Broadband

Analyst Sounds Warning Bells for Cable Broadband

Moffett Concerned About Growth Prospects 12/09/2015 3:45 PM Eastern

U.S. cable has been routing the telco competition on the broadband front, but a top industry analyst says he’s concerned about whether MSOs can sustain their rate of growth as the DSL opportunity dissipates and operators face more competition from fiber-fed ISPs.

 

“Cable’s victory in broadband is turning into a rout,” Craig Moffett of MoffettNathanson explained in a research note issued Wednesday. “But beneath the surface there are reasons for watchfulness, if not for outfight concern, for cable.”

 

He said U.S. broadband is “rapidly approaching saturation” while the pool of DSL subs from which cable has drawn from is likewise “rapidly dwindling.” In Q3, cable captured 118% of market growth in broadband, as the rate of growth accelerated to 6.4% -- “the fastest pace in years.” The telcos, meanwhile, lost ground.

 

As for threats, Moffett points the finger at AT&T, which  is expanding the reach of its fiber-based  GigaPower platform. Moffett, who also accounts for FTTP and advanced DSL competition coming from Google Fiber, CenturyLink and  Windstream, also said AT&T’s strategy to migrate more pay TV subs to the DirecTV platform will enable the telco to repurpose capacity so it can offer speeds of at least 25 Mbps more broadly and, thus, compete with cable more directly on a speed basis.

 

“We are approaching the ceiling,” Moffett wrote, noting that broadband service today has a penetration rate of 79% in the U.S. However broadband is available to 96% of U.S. homes, so the homes that have the option to buy Internet service from a residential wireline ISP is actually 81%.

 

Another barrier to adoption growth, he said, is that 61% of non-broadband subs don’t own a computer, and 48% earn less than $25,000 per year, which could keep some consumers priced out of the market.

 

Given that full scenario, Moffett’s updated model now calls for residential wired broadband penetration to rise to 86% of occupied U.S. homes, or 89.6% of homes that can get wired broadband, within five years.
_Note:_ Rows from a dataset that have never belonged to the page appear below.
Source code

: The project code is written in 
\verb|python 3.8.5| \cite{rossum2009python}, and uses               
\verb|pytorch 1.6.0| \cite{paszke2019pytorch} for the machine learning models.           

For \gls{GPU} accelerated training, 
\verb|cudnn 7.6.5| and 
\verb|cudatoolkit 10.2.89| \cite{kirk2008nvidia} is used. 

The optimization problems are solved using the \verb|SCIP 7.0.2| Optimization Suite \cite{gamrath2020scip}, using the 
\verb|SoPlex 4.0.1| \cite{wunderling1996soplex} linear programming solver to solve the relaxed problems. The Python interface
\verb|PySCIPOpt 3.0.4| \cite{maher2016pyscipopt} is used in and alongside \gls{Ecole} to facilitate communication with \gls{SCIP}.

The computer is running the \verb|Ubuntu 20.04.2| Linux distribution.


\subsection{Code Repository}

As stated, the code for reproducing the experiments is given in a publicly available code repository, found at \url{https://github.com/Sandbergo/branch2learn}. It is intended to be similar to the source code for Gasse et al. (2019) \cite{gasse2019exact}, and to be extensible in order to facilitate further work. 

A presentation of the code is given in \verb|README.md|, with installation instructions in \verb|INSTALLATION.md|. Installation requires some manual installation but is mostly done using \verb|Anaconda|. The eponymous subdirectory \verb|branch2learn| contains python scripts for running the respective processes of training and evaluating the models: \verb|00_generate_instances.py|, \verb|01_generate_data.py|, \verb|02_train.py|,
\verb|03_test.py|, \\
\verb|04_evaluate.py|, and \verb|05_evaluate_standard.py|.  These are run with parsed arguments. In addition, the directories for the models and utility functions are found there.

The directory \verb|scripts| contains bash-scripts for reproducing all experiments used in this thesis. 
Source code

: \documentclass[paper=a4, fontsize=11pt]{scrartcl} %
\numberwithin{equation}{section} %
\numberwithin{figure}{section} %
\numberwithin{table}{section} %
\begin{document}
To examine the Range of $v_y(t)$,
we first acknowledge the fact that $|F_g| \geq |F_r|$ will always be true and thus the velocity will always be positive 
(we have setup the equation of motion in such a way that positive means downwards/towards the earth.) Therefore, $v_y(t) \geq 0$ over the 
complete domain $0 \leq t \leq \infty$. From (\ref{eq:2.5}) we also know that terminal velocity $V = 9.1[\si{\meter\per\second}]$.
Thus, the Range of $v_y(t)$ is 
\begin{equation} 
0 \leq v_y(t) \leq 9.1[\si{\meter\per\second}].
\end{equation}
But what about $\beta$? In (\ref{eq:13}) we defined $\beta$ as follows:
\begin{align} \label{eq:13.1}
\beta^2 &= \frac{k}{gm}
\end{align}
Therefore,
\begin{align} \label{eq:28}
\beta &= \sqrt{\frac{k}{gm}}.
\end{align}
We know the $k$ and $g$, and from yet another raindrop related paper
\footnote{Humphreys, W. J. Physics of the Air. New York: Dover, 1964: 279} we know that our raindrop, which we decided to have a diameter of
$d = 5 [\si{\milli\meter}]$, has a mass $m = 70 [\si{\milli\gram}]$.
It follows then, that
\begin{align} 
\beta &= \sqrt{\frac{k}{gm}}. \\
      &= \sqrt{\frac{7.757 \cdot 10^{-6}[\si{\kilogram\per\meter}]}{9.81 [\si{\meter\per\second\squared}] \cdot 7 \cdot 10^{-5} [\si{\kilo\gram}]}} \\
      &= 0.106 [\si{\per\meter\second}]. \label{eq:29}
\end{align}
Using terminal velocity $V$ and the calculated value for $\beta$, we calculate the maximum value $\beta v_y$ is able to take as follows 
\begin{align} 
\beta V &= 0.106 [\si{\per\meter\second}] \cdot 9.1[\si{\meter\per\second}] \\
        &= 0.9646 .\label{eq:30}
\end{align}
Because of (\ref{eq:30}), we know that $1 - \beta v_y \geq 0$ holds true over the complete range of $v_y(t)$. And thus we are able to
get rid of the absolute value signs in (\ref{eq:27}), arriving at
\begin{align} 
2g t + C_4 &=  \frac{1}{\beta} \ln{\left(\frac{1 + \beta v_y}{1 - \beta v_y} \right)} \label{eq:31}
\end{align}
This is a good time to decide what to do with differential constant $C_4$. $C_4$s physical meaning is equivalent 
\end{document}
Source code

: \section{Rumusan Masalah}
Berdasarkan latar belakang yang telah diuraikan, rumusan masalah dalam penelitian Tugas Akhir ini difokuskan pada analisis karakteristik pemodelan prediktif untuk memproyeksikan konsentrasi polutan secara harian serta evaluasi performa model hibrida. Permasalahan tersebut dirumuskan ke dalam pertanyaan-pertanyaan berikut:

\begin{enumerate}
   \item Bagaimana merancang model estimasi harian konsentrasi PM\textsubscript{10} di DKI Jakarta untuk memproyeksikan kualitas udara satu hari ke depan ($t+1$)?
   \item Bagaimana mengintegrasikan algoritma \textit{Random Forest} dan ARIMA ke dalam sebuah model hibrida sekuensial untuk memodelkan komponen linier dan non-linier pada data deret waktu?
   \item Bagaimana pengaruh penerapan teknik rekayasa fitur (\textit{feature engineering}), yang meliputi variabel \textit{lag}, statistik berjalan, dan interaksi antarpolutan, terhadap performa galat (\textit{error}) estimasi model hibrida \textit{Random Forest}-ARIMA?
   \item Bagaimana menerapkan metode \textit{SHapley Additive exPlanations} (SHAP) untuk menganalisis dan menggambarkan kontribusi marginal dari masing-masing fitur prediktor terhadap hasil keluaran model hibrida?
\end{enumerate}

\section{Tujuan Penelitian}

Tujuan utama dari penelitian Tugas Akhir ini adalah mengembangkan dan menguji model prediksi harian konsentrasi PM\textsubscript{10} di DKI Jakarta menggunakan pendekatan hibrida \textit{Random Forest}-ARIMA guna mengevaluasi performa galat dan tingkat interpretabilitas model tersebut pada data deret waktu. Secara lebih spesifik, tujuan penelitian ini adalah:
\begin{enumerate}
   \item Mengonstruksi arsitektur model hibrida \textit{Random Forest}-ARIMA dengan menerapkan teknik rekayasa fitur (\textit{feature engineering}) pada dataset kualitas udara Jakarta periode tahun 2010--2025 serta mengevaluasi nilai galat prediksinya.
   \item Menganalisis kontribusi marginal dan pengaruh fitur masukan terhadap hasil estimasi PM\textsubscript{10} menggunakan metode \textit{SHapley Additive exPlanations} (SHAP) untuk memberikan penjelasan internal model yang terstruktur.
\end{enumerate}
That, he said, represents a further deceleration to 1 point of penetration per year versus today’s 2.3 points per year.

 

“To maintain momentum, cable operators will have to take share from FTTN…buildouts that offer meaningfully higher speeds than legacy DSL," he added.  “Can they?”

 

With everything factored in, Moffett now projects that cable’s long-term share versus DSL will rise to 90%, its share versus IP-DSLAM will increase to 70%, while its share versus fiber-to-the-node and  FTTH will stay at 55% and 40%, respectively.